PROBLEM DETAILS –
Please reproduce the entries below exactly, omitting any images they contain.

-------

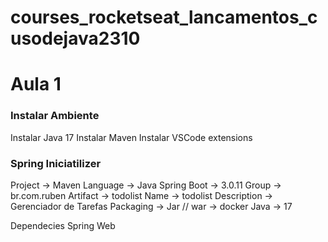 # courses_rocketseat_lancamentos_cusodejava2310

# Aula 1

### Instalar Ambiente
Instalar Java 17
Instalar Maven
Instalar VSCode extensions

### Spring Iniciatilizer
Project -> Maven
Language -> Java
Spring Boot -> 3.0.11
Group -> br.com.ruben
Artifact -> todolist
Name -> todolist
Description -> Gerenciador de Tarefas
Packaging -> Jar // war -> docker
Java -> 17

Dependecies
Spring Web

-------

EXERCISE ANSWER –
 # courses_rocketseat_lancamentos_cusodejava2310

# Aula 1

### Instalar Ambiente
Instalar Java 17
Instalar Maven
Instalar VSCode extensions

### Spring Iniciatilizer
Project -> Maven
Language -> Java
Spring Boot -> 3.0.11
Group -> br.com.ruben
Artifact -> todolist
Name -> todolist
Description -> Gerenciador de Tarefas
Packaging -> Jar // war -> docker
Java -> 17

Dependecies
Spring Web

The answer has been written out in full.